• _What you are asked to do_
Look through the entries for the string "terms" and copy every line where it shows up.

[Stored data entries]
┄┄┄┄┄┄
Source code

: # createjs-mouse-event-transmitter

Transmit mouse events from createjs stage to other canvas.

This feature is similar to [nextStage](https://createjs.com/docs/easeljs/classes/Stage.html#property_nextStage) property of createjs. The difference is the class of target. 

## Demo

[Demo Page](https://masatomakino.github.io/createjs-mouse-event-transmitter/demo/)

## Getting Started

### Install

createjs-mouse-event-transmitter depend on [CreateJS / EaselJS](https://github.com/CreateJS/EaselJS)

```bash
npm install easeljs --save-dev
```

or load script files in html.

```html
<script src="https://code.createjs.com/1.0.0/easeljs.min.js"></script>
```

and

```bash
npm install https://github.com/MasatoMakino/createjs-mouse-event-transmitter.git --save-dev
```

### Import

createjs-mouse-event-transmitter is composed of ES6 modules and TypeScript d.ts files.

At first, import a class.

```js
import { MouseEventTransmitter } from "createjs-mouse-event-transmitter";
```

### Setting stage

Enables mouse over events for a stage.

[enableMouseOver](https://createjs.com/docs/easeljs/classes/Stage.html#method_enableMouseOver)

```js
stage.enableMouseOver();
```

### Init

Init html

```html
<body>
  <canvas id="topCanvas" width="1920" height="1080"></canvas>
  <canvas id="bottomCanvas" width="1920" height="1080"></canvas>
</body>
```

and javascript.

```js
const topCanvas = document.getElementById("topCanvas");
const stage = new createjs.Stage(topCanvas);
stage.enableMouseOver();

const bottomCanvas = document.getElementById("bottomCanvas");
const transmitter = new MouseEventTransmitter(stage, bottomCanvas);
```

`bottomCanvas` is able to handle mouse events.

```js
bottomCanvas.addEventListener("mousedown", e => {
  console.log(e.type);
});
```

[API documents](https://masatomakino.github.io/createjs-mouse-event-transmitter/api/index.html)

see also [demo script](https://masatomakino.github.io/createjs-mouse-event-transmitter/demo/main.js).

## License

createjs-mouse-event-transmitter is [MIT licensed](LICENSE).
┄┄┄┄┄┄
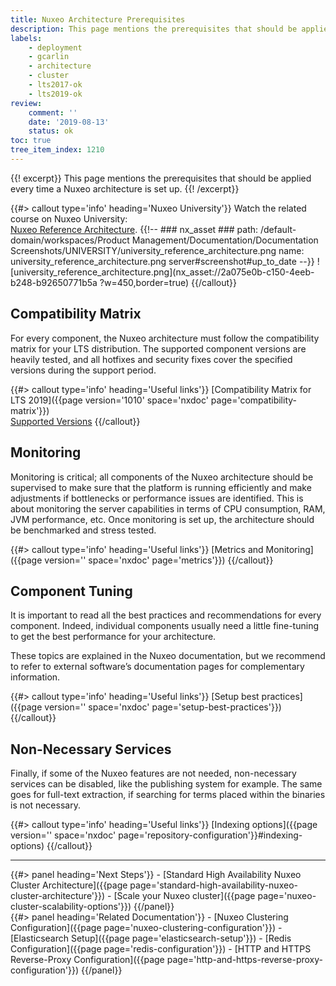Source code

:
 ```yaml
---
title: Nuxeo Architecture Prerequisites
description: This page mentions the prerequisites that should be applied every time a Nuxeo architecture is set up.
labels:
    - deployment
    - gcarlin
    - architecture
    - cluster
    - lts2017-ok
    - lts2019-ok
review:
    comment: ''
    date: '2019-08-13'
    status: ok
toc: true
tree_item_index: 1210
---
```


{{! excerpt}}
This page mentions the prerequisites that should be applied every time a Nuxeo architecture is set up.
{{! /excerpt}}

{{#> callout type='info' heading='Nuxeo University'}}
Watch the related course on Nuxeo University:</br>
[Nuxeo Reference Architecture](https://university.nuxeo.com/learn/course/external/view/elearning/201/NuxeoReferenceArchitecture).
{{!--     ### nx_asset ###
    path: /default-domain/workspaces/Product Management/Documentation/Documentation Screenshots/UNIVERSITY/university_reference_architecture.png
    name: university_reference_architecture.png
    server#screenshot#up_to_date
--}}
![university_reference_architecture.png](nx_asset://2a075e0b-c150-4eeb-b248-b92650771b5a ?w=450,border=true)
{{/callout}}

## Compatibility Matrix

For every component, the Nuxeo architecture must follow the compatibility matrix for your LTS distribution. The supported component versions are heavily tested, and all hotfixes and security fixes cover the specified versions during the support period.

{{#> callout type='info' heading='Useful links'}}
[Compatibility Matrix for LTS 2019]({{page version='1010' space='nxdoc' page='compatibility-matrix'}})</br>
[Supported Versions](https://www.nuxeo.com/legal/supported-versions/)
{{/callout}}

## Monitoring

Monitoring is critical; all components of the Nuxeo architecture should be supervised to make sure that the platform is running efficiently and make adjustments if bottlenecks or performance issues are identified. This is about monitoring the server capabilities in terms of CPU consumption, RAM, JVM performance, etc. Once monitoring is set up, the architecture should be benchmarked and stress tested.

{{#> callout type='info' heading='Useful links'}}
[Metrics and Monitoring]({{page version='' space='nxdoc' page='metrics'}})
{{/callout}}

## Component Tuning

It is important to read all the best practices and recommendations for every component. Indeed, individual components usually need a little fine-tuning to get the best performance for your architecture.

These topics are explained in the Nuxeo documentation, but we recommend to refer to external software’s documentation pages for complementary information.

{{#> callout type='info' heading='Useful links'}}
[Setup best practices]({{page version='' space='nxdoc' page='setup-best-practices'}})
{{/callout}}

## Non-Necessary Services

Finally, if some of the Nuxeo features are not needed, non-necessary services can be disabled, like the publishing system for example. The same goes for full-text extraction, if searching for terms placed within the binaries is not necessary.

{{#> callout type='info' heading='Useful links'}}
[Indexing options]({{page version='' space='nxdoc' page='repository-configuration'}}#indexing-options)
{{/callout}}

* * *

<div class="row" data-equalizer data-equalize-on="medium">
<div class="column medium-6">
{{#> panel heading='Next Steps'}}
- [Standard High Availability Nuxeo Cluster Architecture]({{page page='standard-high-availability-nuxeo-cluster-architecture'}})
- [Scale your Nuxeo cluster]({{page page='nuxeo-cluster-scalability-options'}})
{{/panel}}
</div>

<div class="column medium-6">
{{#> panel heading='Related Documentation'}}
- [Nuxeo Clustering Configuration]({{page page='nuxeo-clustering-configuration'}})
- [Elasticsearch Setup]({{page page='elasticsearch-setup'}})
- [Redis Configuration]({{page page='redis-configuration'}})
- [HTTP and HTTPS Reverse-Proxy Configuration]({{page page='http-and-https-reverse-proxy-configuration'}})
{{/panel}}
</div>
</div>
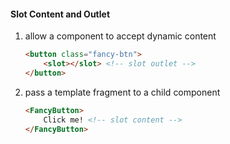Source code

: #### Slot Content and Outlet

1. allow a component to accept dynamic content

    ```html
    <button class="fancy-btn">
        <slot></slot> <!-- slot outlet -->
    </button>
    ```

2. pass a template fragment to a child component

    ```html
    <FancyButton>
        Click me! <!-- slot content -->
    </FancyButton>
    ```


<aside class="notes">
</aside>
┄┄┄┄┄┄
• _Solution to the problem_
Monitoring is critical; all components of the Nuxeo architecture should be supervised to make sure that the platform is running efficiently and make adjustments if bottlenecks or performance issues are identified. This is about monitoring the server capabilities in terms of CPU consumption, RAM, JVM performance, etc. Once monitoring is set up, the architecture should be benchmarked and stress tested.
Finally, if some of the Nuxeo features are not needed, non-necessary services can be disabled, like the publishing system for example. The same goes for full-text extraction, if searching for terms placed within the binaries is not necessary.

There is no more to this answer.